For a main dish I went with panfried cod with onion tart and Matt had the baked arctic char with cauliflower cream. I`m not a big fan of these fancy schmancy deconstructed type dishes. While the fish was perfectly cooked, it was under seasoned. Everything else on the plate was over seasoned. It`s like you had to mush all the components of the dish together to get the whole thing to taste right! I don`t know about you, but I prefer my dish constructed.
At least the dessert made-up for the main… it was delicious. Black currant souffle with black currant sourbet.

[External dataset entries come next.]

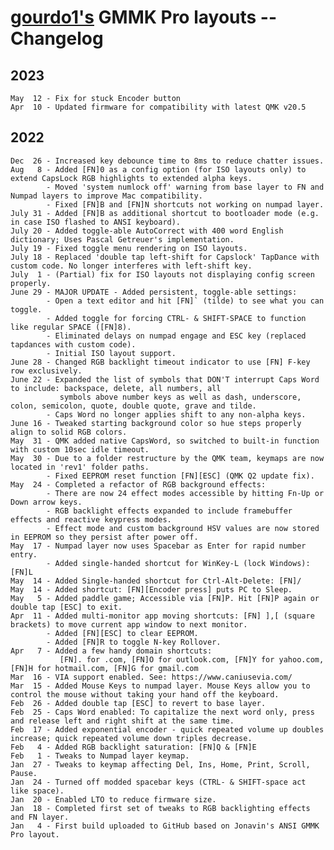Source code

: # [gourdo1's](mailto:gourdo1@outlook.com) GMMK Pro layouts -- Changelog

## 2023
    May  12 - Fix for stuck Encoder button
    Apr  10 - Updated firmware for compatibility with latest QMK v20.5
## 2022
    Dec  26 - Increased key debounce time to 8ms to reduce chatter issues.
    Aug   8 - Added [FN]0 as a config option (for ISO layouts only) to extend CapsLock RGB highlights to extended alpha keys.
            - Moved 'system numlock off' warning from base layer to FN and Numpad layers to improve Mac compatibility.
            - Fixed [FN]B and [FN]N shortcuts not working on numpad layer.
    July 31 - Added [FN]B as additional shortcut to bootloader mode (e.g. in case ISO flashed to ANSI keyboard).
    July 20 - Added toggle-able AutoCorrect with 400 word English dictionary; Uses Pascal Getreuer's implementation.
    July 19 - Fixed toggle menu rendering on ISO layouts.
    July 18 - Replaced 'double tap left-shift for Capslock' TapDance with custom code. No longer interferes with left-shift key.
    July  1 - (Partial) fix for ISO layouts not displaying config screen properly.
    June 29 - MAJOR UPDATE - Added persistent, toggle-able settings:
            - Open a text editor and hit [FN]` (tilde) to see what you can toggle.
            - Added toggle for forcing CTRL- & SHIFT-SPACE to function like regular SPACE ([FN]8).
            - Eliminated delays on numpad engage and ESC key (replaced tapdances with custom code).
            - Initial ISO layout support.
    June 28 - Changed RGB backlight timeout indicator to use [FN] F-key row exclusively.
    June 22 - Expanded the list of symbols that DON'T interrupt Caps Word to include: backspace, delete, all numbers, all
               symbols above number keys as well as dash, underscore, colon, semicolon, quote, double quote, grave and tilde.
            - Caps Word no longer applies shift to any non-alpha keys.
    June 16 - Tweaked starting background color so hue steps properly align to solid RGB colors.
    May  31 - QMK added native CapsWord, so switched to built-in function with custom 10sec idle timeout.
    May  30 - Due to a folder restructure by the QMK team, keymaps are now located in 'rev1' folder paths.
            - Fixed EEPROM reset function [FN][ESC] (QMK Q2 update fix).
    May  24 - Completed a refactor of RGB background effects:
            - There are now 24 effect modes accessible by hitting Fn-Up or Down arrow keys.
            - RGB backlight effects expanded to include framebuffer effects and reactive keypress modes.
            - Effect mode and custom background HSV values are now stored in EEPROM so they persist after power off.
    May  17 - Numpad layer now uses Spacebar as Enter for rapid number entry.
            - Added single-handed shortcut for WinKey-L (lock Windows): [FN]L
    May  14 - Added Single-handed shortcut for Ctrl-Alt-Delete: [FN]/
    May  14 - Added shortcut: [FN][Encoder press] puts PC to Sleep.
    May   5 - Added paddle game; Accessible via [FN]P. Hit [FN]P again or double tap [ESC] to exit.
    Apr  11 - Added multi-monitor app moving shortcuts: [FN] ],[ (square brackets) to move current app window to next monitor.
            - Added [FN][ESC] to clear EEPROM.
            - Added [FN]R to toggle N-key Rollover.
    Apr   7 - Added a few handy domain shortcuts:
               [FN]. for .com, [FN]O for outlook.com, [FN]Y for yahoo.com, [FN]H for hotmail.com, [FN]G for gmail.com
    Mar  16 - VIA support enabled. See: https://www.caniusevia.com/
    Mar  15 - Added Mouse Keys to numpad layer. Mouse Keys allow you to control the mouse without taking your hand off the keyboard.
    Feb  26 - Added double tap [ESC] to revert to base layer.
    Feb  25 - Caps Word enabled: To capitalize the next word only, press and release left and right shift at the same time.
    Feb  17 - Added exponential encoder - quick repeated volume up doubles increase; quick repeated volume down triples decrease.
    Feb   4 - Added RGB backlight saturation: [FN]Q & [FN]E
    Feb   1 - Tweaks to Numpad layer keymap.
    Jan  27 - Tweaks to keymap affecting Del, Ins, Home, Print, Scroll, Pause.
    Jan  24 - Turned off modded spacebar keys (CTRL- & SHIFT-space act like space).
    Jan  20 - Enabled LTO to reduce firmware size.
    Jan  18 - Completed first set of tweaks to RGB backlighting effects and FN layer.
    Jan   4 - First build uploaded to GitHub based on Jonavin's ANSI GMMK Pro layout.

There were warm melty chunks of chocolate in the not too sweet souffle that mixed perfectly with the tartness of the sorbet. I was in heaven. It was almost worth the $20.
Dinner for two with 2 courses each, 1 dessert, and 1 glass of wine: 1180NOK ~ $205 CAD
Probably my favourite part of Norwegian cuisine was the dairy. Seriously, it was amazing. And given the amount that I ate the fact that I only came home with 2 tiny pimples made it all the more worthwhile.
First the skyr: super thick and not too sweet this Nordic yoghurt had the consistency thicker than sour cream and could hold a spoon upright. And the vanilla flavour actually had vanilla beans in it. Awesome.
Then there was the butter. Best. Butter. Ever.
I know I talked about Irish butter before and how delicious everyone says it is. If it’s anything like Norwegian butter then I believe every word. Because Norwegian butter is amazing. It tastes like you used to imagine butter would tasted back when you were 5 years old and you pretended you were Amish and had an imaginary butter churner. For real.
And then there’s the best cheese in the world. Gudbrandsdalost or Brown Cheese.
Made from the caramelized whey leftover from the goat cheese making process this cheese is soft and sweet and is amazing on toast with or Wasa crackers with coffee. … I snuck some home in my suitcase to save until after Lent again.